## Problem to solve
The entries below must be restated word for word.

---------- Records to process ----------

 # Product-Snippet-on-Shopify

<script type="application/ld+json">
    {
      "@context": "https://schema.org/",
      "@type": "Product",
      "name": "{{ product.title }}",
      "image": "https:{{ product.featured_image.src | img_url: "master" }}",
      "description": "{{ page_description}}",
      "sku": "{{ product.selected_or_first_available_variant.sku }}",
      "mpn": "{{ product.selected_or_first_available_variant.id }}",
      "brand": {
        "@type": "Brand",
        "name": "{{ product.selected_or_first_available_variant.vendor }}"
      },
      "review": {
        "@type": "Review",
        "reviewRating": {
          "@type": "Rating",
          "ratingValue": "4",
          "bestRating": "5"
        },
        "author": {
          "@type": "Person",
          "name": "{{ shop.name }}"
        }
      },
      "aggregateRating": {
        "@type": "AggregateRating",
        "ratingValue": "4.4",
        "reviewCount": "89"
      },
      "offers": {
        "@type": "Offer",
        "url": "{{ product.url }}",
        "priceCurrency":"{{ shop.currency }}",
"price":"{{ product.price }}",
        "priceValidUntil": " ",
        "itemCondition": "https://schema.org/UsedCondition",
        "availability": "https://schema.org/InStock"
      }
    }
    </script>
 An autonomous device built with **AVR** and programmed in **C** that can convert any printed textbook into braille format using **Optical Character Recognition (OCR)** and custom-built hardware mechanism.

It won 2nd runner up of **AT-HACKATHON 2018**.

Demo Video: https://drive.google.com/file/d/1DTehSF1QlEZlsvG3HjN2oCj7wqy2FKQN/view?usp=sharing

----------

## Exercise result
 # Product-Snippet-on-Shopify

<script type="application/ld+json">
    {
      "@context": "https://schema.org/",
      "@type": "Product",
      "name": "{{ product.title }}",
      "image": "https:{{ product.featured_image.src | img_url: "master" }}",
      "description": "{{ page_description}}",
      "sku": "{{ product.selected_or_first_available_variant.sku }}",
      "mpn": "{{ product.selected_or_first_available_variant.id }}",
      "brand": {
        "@type": "Brand",
        "name": "{{ product.selected_or_first_available_variant.vendor }}"
      },
      "review": {
        "@type": "Review",
        "reviewRating": {
          "@type": "Rating",
          "ratingValue": "4",
          "bestRating": "5"
        },
        "author": {
          "@type": "Person",
          "name": "{{ shop.name }}"
        }
      },
      "aggregateRating": {
        "@type": "AggregateRating",
        "ratingValue": "4.4",
        "reviewCount": "89"
      },
      "offers": {
        "@type": "Offer",
        "url": "{{ product.url }}",
        "priceCurrency":"{{ shop.currency }}",
"price":"{{ product.price }}",
        "priceValidUntil": " ",
        "itemCondition": "https://schema.org/UsedCondition",
        "availability": "https://schema.org/InStock"
      }
    }
    </script>
 An autonomous device built with **AVR** and programmed in **C** that can convert any printed textbook into braille format using **Optical Character Recognition (OCR)** and custom-built hardware mechanism.

It won 2nd runner up of **AT-HACKATHON 2018**.

Demo Video: https://drive.google.com/file/d/1DTehSF1QlEZlsvG3HjN2oCj7wqy2FKQN/view?usp=sharing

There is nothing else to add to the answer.